Doch die Ingenieure und Programmierer denken nicht nur an hochgradig Internet-Süchtige, die im Auto nicht den Anschluß ans Netz verlieren wollen. Mit der Technik ließen sich zum Beispiel auch während der Fahrt Informationen über die Verkehrsdichte abrufen. Navigationssysteme könnten damit die gerade günstigsten Fahrtwege bestimmen. Heute erhältliche Geräte stützen sich hingegen meist nicht auf aktuelle Verkehrsdaten, sondern nur auf digitalisierte Landkarten, die im Bordcomputer gespeichert sind. Daher führen sie zuweilen direkt in den nächsten Stau.

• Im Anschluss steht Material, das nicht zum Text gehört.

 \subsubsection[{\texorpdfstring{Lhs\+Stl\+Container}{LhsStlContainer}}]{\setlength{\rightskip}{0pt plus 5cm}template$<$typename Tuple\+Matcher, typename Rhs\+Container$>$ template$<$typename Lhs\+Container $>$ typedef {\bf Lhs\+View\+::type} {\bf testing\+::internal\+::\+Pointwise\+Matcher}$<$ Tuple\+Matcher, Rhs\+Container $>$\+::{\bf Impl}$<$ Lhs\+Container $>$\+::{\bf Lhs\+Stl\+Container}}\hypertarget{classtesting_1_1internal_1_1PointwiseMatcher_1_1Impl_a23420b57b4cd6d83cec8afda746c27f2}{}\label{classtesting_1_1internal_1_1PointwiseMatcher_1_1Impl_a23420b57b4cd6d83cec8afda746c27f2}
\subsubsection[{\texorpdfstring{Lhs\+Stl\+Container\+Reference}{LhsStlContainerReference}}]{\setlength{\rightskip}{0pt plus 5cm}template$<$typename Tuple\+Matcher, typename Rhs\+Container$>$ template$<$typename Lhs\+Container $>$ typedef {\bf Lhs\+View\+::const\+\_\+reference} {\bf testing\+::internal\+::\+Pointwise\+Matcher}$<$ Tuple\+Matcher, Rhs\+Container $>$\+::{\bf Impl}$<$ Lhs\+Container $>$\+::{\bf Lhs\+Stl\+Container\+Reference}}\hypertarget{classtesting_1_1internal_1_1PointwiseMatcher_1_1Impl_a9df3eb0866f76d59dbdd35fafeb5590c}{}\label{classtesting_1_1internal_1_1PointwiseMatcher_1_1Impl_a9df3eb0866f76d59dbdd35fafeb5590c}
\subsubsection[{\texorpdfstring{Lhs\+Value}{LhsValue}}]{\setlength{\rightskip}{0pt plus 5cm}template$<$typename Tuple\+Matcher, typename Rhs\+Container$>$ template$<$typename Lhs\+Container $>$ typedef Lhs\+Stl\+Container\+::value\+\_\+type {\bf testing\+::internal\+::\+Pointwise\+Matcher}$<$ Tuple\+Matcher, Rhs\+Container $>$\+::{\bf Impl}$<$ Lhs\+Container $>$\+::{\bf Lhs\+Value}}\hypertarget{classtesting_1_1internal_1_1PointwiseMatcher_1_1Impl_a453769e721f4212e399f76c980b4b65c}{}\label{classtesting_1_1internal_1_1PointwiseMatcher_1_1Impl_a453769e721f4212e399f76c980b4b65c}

Sind eines Tages genügend Fahrzeuge mit der Technik ausgerüstet, könnten sie anonymisierte Daten über ihre Routen ins Netz stellen. Eine Hochrechnung ermöglichte dann bessere Stauprognosen und effizientere Verkehrslenkung.

Selbst anmelden

Nach den Vorstellungen der Forscher werden sich Autos künftig selbst über das Internet zur Inspektion anmelden. Die Mechaniker könnten so zudem bereits Meßwerte der Steuerungselektronik abrufen. Damit könnten sie Ersatzteile besorgen und Arbeitszeit einteilen, bevor der Wagen in die Werkstatt rollt. Über elektrisch betriebene Einstellschrauben ließen sich gar kleine Reparaturen erledigen. Mehring spricht von einer „mitfahrenden Service-Zentrale“.

Für das Flottenmanagement von Speditionen oder Leihwagenfirmen eignet sich „Internet mobil“ ebenfalls. Taxiunternehmen könnten etwa automatisch immer das nächste Auto zum Fahrgast schicken.

Im Notfall ließe sich über das Web Hilfe anfordern. In den USA bietet General Motors für diesen Zweck schon ein System namens Onstar an, das allerdings über ein privates Netz läuft. Die Daimler-Leute setzen hingegen bewußt auf das öffentliche Internet. Denn da gehe die Entwicklung derzeit viel schneller voran. Der silberne Mercedes E420 ist ein Forschungsfahrzeug. Von der Markteinführung sei man noch mindestens fünf Jahre entfernt, gesteht Mehring ein. Zunächst gelte es, alle Möglichkeiten auszuloten.

Und da ist seinen Leuten eine ganze Menge mehr oder weniger Sinniges eingefallen: Vom Öffnen des Fahrzeugs via Web, wenn der Schlüssel verloren ist, über das Anschalten von Klimaanlage und Heizung bis zum Aufstöbern des Teenagers, der trotz Ausgangssperre auf die Rolle gegangen ist.